Stored data
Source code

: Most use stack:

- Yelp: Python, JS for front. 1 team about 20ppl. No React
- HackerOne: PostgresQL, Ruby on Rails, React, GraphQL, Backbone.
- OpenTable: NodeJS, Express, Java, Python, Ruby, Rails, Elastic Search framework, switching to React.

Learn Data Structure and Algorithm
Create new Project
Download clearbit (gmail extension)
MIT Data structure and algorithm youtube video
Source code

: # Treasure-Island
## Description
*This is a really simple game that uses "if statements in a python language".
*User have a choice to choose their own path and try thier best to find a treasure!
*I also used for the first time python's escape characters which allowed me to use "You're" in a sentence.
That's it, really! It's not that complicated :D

# EXERCISE OBJECTIVE
Exactly the lines from the one containing "Create new Project" through the end of the records above are to be printed, and no others.

# EXERCISE RESPONSE
Create new Project
Download clearbit (gmail extension)
MIT Data structure and algorithm youtube video
Source code

: # Treasure-Island
## Description
*This is a really simple game that uses "if statements in a python language".
*User have a choice to choose their own path and try thier best to find a treasure!
*I also used for the first time python's escape characters which allowed me to use "You're" in a sentence.
That's it, really! It's not that complicated :D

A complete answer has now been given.